* _Your task_
Below are some records; repeat them all exactly, minus the pictures.

Top of Records for the exercise

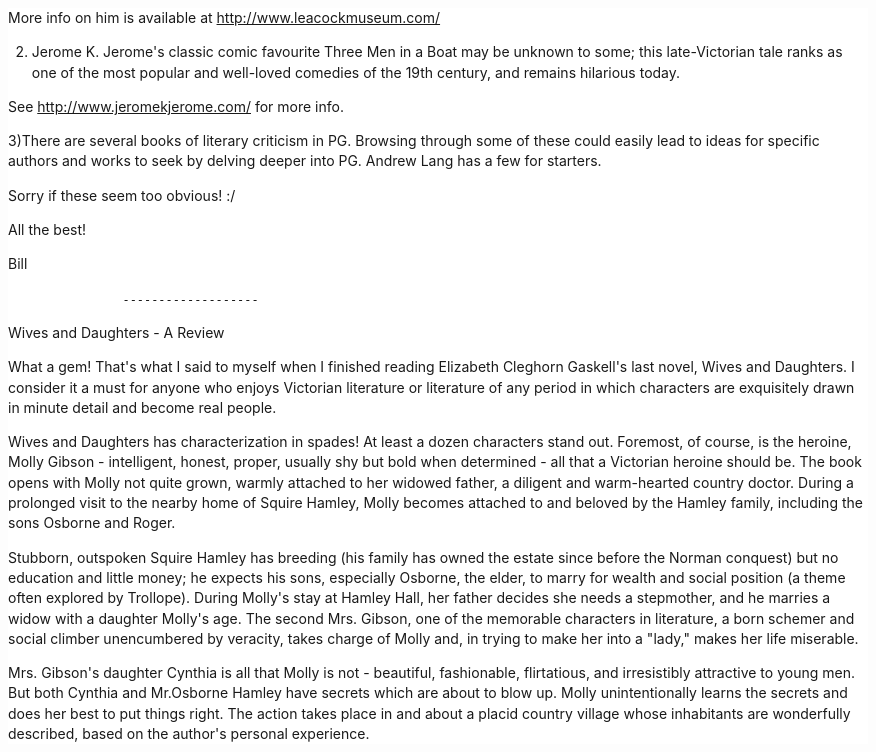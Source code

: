 More info on him is available at
http://www.leacockmuseum.com/

2) Jerome K. Jerome's classic comic favourite Three
Men in a Boat may be unknown to some; this
late-Victorian tale ranks as one of the most popular
and well-loved comedies of the 19th century, and
remains hilarious today.

See http://www.jeromekjerome.com/ for more info.


3)There are several books of literary criticism in PG.
Browsing through some of these could easily lead to
ideas for specific authors and works to seek by
delving deeper into PG. Andrew Lang has a few for
starters.

Sorry if these seem too obvious! :/

All the best!

Bill

                    -------------------

Wives and Daughters - A Review

What a gem! That's what I said to myself when I finished reading Elizabeth
Cleghorn Gaskell's last novel, Wives and Daughters. I consider it a must for
anyone who enjoys Victorian literature or literature of any period in which
characters are exquisitely drawn in minute detail and become real people.

Wives and Daughters has characterization in spades! At least a dozen
characters stand out. Foremost, of course, is the heroine, Molly Gibson -
intelligent, honest, proper, usually shy but bold when determined - all that
a Victorian heroine should be. The book opens with Molly not quite grown,
warmly attached to her widowed father, a diligent and warm-hearted country
doctor. During a prolonged visit to the nearby home of Squire Hamley, Molly
becomes attached to and beloved by the Hamley family, including the sons
Osborne and Roger.

Stubborn, outspoken Squire Hamley has breeding (his family has owned the
estate since before the Norman conquest) but no education and little money;
he expects his sons, especially Osborne, the elder, to marry for wealth and
social position (a theme often explored by Trollope). During Molly's stay at
Hamley Hall, her father decides she needs a stepmother, and he marries a
widow with a daughter Molly's age. The second Mrs. Gibson, one of the
memorable characters in literature, a born schemer and social climber
unencumbered by veracity, takes charge of Molly and, in trying to make her
into a "lady," makes her life miserable.

Mrs. Gibson's daughter Cynthia is all that Molly is not - beautiful,
fashionable, flirtatious, and irresistibly attractive to young men. But both
Cynthia and Mr.Osborne Hamley have secrets which are about to blow up. Molly
unintentionally learns the secrets and does her best to put things right. The
action takes place in and about a placid country village whose inhabitants
are wonderfully described, based on the author's personal experience.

Bottom of Records for the exercise

* _Result of the task_
Source code

: More info on him is available at
http://www.leacockmuseum.com/

2) Jerome K. Jerome's classic comic favourite Three
Men in a Boat may be unknown to some; this
late-Victorian tale ranks as one of the most popular
and well-loved comedies of the 19th century, and
remains hilarious today.

See http://www.jeromekjerome.com/ for more info.


3)There are several books of literary criticism in PG.
Browsing through some of these could easily lead to
ideas for specific authors and works to seek by
delving deeper into PG. Andrew Lang has a few for
starters.

Sorry if these seem too obvious! :/

All the best!

Bill

                    -------------------

Wives and Daughters - A Review

What a gem! That's what I said to myself when I finished reading Elizabeth
Cleghorn Gaskell's last novel, Wives and Daughters. I consider it a must for
anyone who enjoys Victorian literature or literature of any period in which
characters are exquisitely drawn in minute detail and become real people.

Wives and Daughters has characterization in spades! At least a dozen
characters stand out. Foremost, of course, is the heroine, Molly Gibson -
intelligent, honest, proper, usually shy but bold when determined - all that
a Victorian heroine should be. The book opens with Molly not quite grown,
warmly attached to her widowed father, a diligent and warm-hearted country
doctor. During a prolonged visit to the nearby home of Squire Hamley, Molly
becomes attached to and beloved by the Hamley family, including the sons
Osborne and Roger.

Stubborn, outspoken Squire Hamley has breeding (his family has owned the
estate since before the Norman conquest) but no education and little money;
he expects his sons, especially Osborne, the elder, to marry for wealth and
social position (a theme often explored by Trollope). During Molly's stay at
Hamley Hall, her father decides she needs a stepmother, and he marries a
widow with a daughter Molly's age. The second Mrs. Gibson, one of the
memorable characters in literature, a born schemer and social climber
unencumbered by veracity, takes charge of Molly and, in trying to make her
into a "lady," makes her life miserable.

Mrs. Gibson's daughter Cynthia is all that Molly is not - beautiful,
fashionable, flirtatious, and irresistibly attractive to young men. But both
Cynthia and Mr.Osborne Hamley have secrets which are about to blow up. Molly
unintentionally learns the secrets and does her best to put things right. The
action takes place in and about a placid country village whose inhabitants
are wonderfully described, based on the author's personal experience.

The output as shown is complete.